As above, I don’t think that Pliocene hominins wiped out any species. H. heidelbergensis, Neanderthal and Denisovan grade humans, maybe. But our species and subspecies, not only yeah, but Hell, yeah!

As to extinction potential, not much difference between anatomically modern humans of 60 Ka and today. Main distinction now is that we’re aware of our devastation potential.

John Tillman
November 26, 2018 7:33 am

MarkW,

The case of NZ moa and related extinctions: very rapid from hunting and burning. Moa numbers were expanding before the arrival of humans.

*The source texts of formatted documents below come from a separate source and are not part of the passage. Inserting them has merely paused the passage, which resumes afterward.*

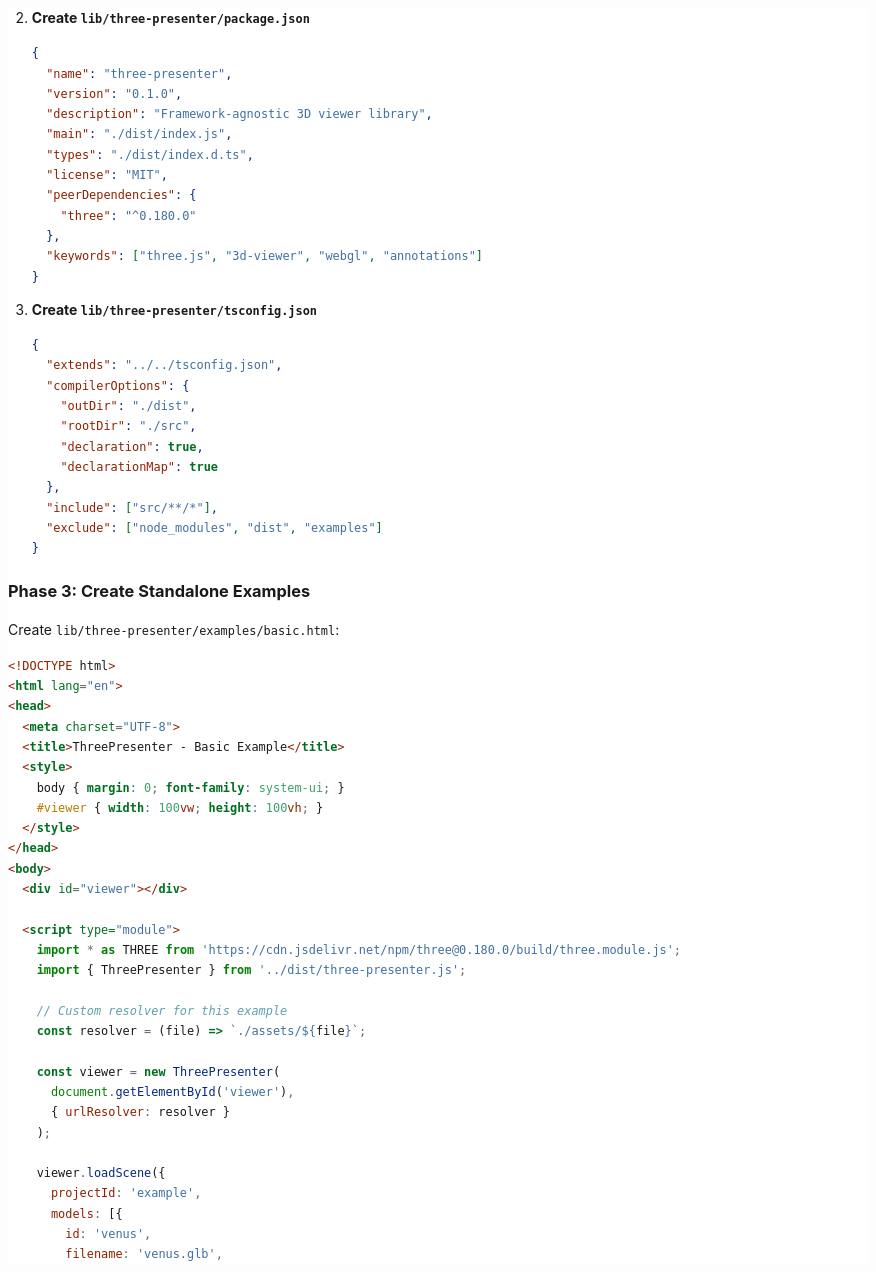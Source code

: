 2. **Create `lib/three-presenter/package.json`**
   ```json
   {
     "name": "three-presenter",
     "version": "0.1.0",
     "description": "Framework-agnostic 3D viewer library",
     "main": "./dist/index.js",
     "types": "./dist/index.d.ts",
     "license": "MIT",
     "peerDependencies": {
       "three": "^0.180.0"
     },
     "keywords": ["three.js", "3d-viewer", "webgl", "annotations"]
   }
   ```

3. **Create `lib/three-presenter/tsconfig.json`**
   ```json
   {
     "extends": "../../tsconfig.json",
     "compilerOptions": {
       "outDir": "./dist",
       "rootDir": "./src",
       "declaration": true,
       "declarationMap": true
     },
     "include": ["src/**/*"],
     "exclude": ["node_modules", "dist", "examples"]
   }
   ```

### Phase 3: Create Standalone Examples

Create `lib/three-presenter/examples/basic.html`:

```html
<!DOCTYPE html>
<html lang="en">
<head>
  <meta charset="UTF-8">
  <title>ThreePresenter - Basic Example</title>
  <style>
    body { margin: 0; font-family: system-ui; }
    #viewer { width: 100vw; height: 100vh; }
  </style>
</head>
<body>
  <div id="viewer"></div>
  
  <script type="module">
    import * as THREE from 'https://cdn.jsdelivr.net/npm/three@0.180.0/build/three.module.js';
    import { ThreePresenter } from '../dist/three-presenter.js';
    
    // Custom resolver for this example
    const resolver = (file) => `./assets/${file}`;
    
    const viewer = new ThreePresenter(
      document.getElementById('viewer'),
      { urlResolver: resolver }
    );
    
    viewer.loadScene({
      projectId: 'example',
      models: [{
        id: 'venus',
        filename: 'venus.glb',
```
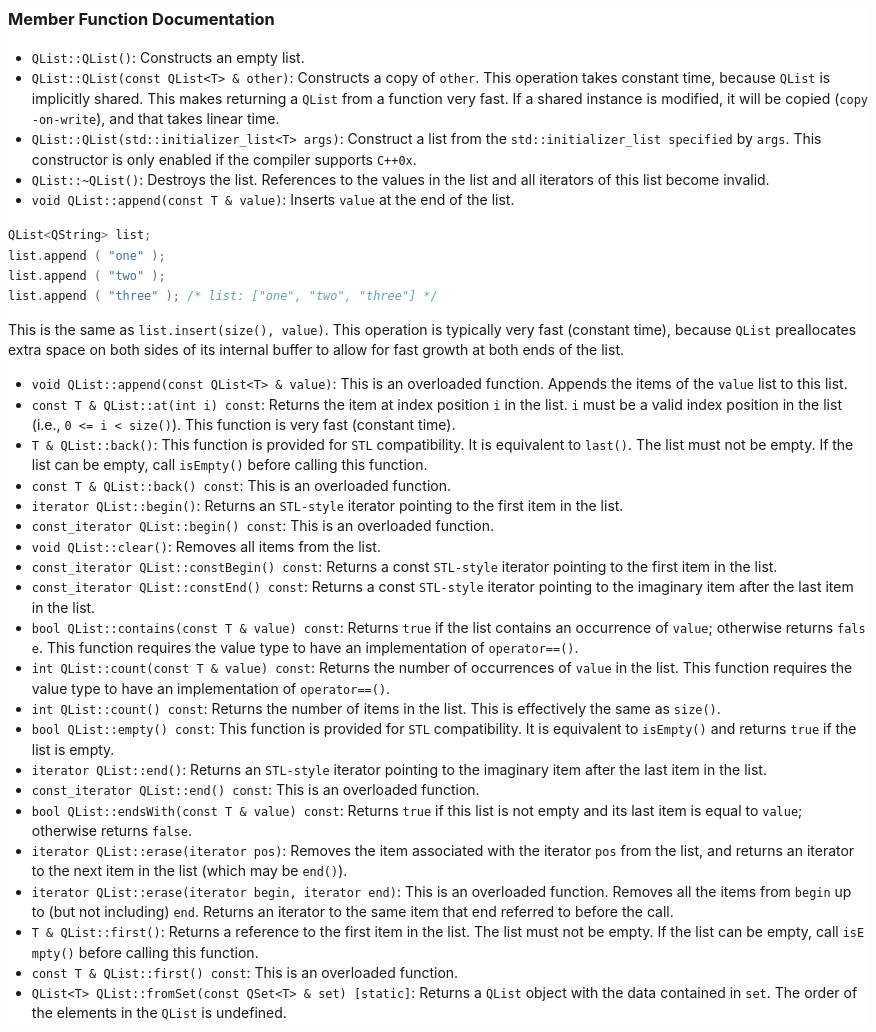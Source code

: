 ### Member Function Documentation

- `QList::QList()`: Constructs an empty list.
- `QList::QList(const QList<T> & other)`: Constructs a copy of `other`. This operation takes constant time, because `QList` is implicitly shared. This makes returning a `QList` from a function very fast. If a shared instance is modified, it will be copied (`copy-on-write`), and that takes linear time.
- `QList::QList(std::initializer_list<T> args)`: Construct a list from the `std::initializer_list specified` by `args`. This constructor is only enabled if the compiler supports `C++0x`.
- `QList::~QList()`: Destroys the list. References to the values in the list and all iterators of this list become invalid.
- `void QList::append(const T & value)`: Inserts `value` at the end of the list.

``` cpp
QList<QString> list;
list.append ( "one" );
list.append ( "two" );
list.append ( "three" ); /* list: ["one", "two", "three"] */
```

This is the same as `list.insert(size(), value)`. This operation is typically very fast (constant time), because `QList` preallocates extra space on both sides of its internal buffer to allow for fast growth at both ends of the list.

- `void QList::append(const QList<T> & value)`: This is an overloaded function. Appends the items of the `value` list to this list.
- `const T & QList::at(int i) const`: Returns the item at index position `i` in the list. `i` must be a valid index position in the list (i.e., `0 <= i < size()`). This function is very fast (constant time).
- `T & QList::back()`: This function is provided for `STL` compatibility. It is equivalent to `last()`. The list must not be empty. If the list can be empty, call `isEmpty()` before calling this function.
- `const T & QList::back() const`: This is an overloaded function.
- `iterator QList::begin()`: Returns an `STL-style` iterator pointing to the first item in the list.
- `const_iterator QList::begin() const`: This is an overloaded function.
- `void QList::clear()`: Removes all items from the list.
- `const_iterator QList::constBegin() const`: Returns a const `STL-style` iterator pointing to the first item in the list.
- `const_iterator QList::constEnd() const`: Returns a const `STL-style` iterator pointing to the imaginary item after the last item in the list.
- `bool QList::contains(const T & value) const`: Returns `true` if the list contains an occurrence of `value`; otherwise returns `false`. This function requires the value type to have an implementation of `operator==()`.
- `int QList::count(const T & value) const`: Returns the number of occurrences of `value` in the list. This function requires the value type to have an implementation of `operator==()`.
- `int QList::count() const`: Returns the number of items in the list. This is effectively the same as `size()`.
- `bool QList::empty() const`: This function is provided for `STL` compatibility. It is equivalent to `isEmpty()` and returns `true` if the list is empty.
- `iterator QList::end()`: Returns an `STL-style` iterator pointing to the imaginary item after the last item in the list.
- `const_iterator QList::end() const`: This is an overloaded function.
- `bool QList::endsWith(const T & value) const`: Returns `true` if this list is not empty and its last item is equal to `value`; otherwise returns `false`.
- `iterator QList::erase(iterator pos)`: Removes the item associated with the iterator `pos` from the list, and returns an iterator to the next item in the list (which may be `end()`).
- `iterator QList::erase(iterator begin, iterator end)`: This is an overloaded function. Removes all the items from `begin` up to (but not including) `end`. Returns an iterator to the same item that end referred to before the call.
- `T & QList::first()`: Returns a reference to the first item in the list. The list must not be empty. If the list can be empty, call `isEmpty()` before calling this function.
- `const T & QList::first() const`: This is an overloaded function.
- `QList<T> QList::fromSet(const QSet<T> & set) [static]`: Returns a `QList` object with the data contained in `set`. The order of the elements in the `QList` is undefined.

https://phys.org/news/2014-12-early-humans-single-handedly-nudged-zealand.html

http://www.pnas.org/content/111/13/4922.short

Not fanciful imaging, not post hoc fallacy, but facts.

Mike the Forester
November 26, 2018 8:50 am

JT is right.

Also please note that one individual with a torch can burn a million acres quite easily if the setting is ripe. Every animal doesn’t have to be speared. H. something wasn’t a careful conservationist constrained with hunting and burning regulations. Those were the days…

John Tillman
Reply to  Mike the Forester
November 26, 2018 9:43 am

Also saves the trouble of cooking.

Grumpy Bill
November 26, 2018 9:01 am

I don’t understand why the role of pathogens is almost always overlooked in the study of mass extinctions.
When a new species, including hominids, enter an area, they likely bring new fungi, bacteria and viruses with them for which native fauna have no resistance.

John Tillman
Reply to  Grumpy Bill
November 26, 2018 9:24 am

Humans ourselves probably brought few pathogens with us dangerous to the indigenous fauna of most of North America, there being then few primates north of Central America. Our dogs however might have infected wolves, coyotes or even bears. Humans did however pick up pathogens from American animals. The syphilis spirochete is for instance closely related to that which causes yaws in bears (bacterial Genus Treponema).

John Tillman
November 26, 2018 12:38 pm

Recent (2016) further confirmation of Martin’s 1973 “Overkill” hypothesis:

Test of Martin’s overkill hypothesis using radiocarbon dates on extinct megafauna

http://www.pnas.org/content/113/4/886

Following Martin [Martin PS (1973) Science 179:969–974], we propose the hypothesis that the timing of human arrival to the New World can be assessed by examining the ecological impacts of a small population of people on extinct Pleistocene megafauna. To that end, we compiled lists of direct radiocarbon dates on paleontological specimens of extinct genera from North and South America with the expectation that the initial decline of extinct megafauna should correspond in time with the initial evidence for human colonization and that those declines should occur first in eastern Beringia, next in the contiguous United States, and last in South America. Analyses of spacings and frequency distributions of radiocarbon dates for each region support the idea that the extinction event first commenced in Beringia, roughly 13,300–15,000 BP. For the United States and South America, extinctions commenced considerably later but were closely spaced in time. For the contiguous United States, extinction began at ca. 12,900–13,200 BP, and at ca. 12,600–13,900 BP in South America. For areas south of Beringia, these estimates correspond well with the first significant evidence for human presence and are consistent with the predictions of the overkill hypothesis.

John Tillman
Reply to  John Tillman
November 26, 2018 1:01 pm

Martin actually first proposed the hypothesis in 1966. With each passing decade, it receives more support and confirmation not just for the Americas, but the Antipodes, parts of Eurasia, Africa and isolated islands and habitats.

This despite the many who, for devotion to CACA, prefer to blame climate change rather than the “A” in CACA, ie anthropogenic factors.

John Tillman
Reply to  John Tillman
November 26, 2018 1:26 pm

At about the same time (1967), Belarussian climatologist M. I. Budyko, who later became notorious on both sides of the CACA hypothesis, proposed human hunting for the abrupt decline of Pleistocene megafauna in Eurasia:

On the Causes of the Extinction of Some Animals at the end of the Pleistocene

https://www.tandfonline.com/doi/abs/10.1080/00385417.1967.10770945

That’s right! The Soviets invented the overkill hypothesis first! As with all else.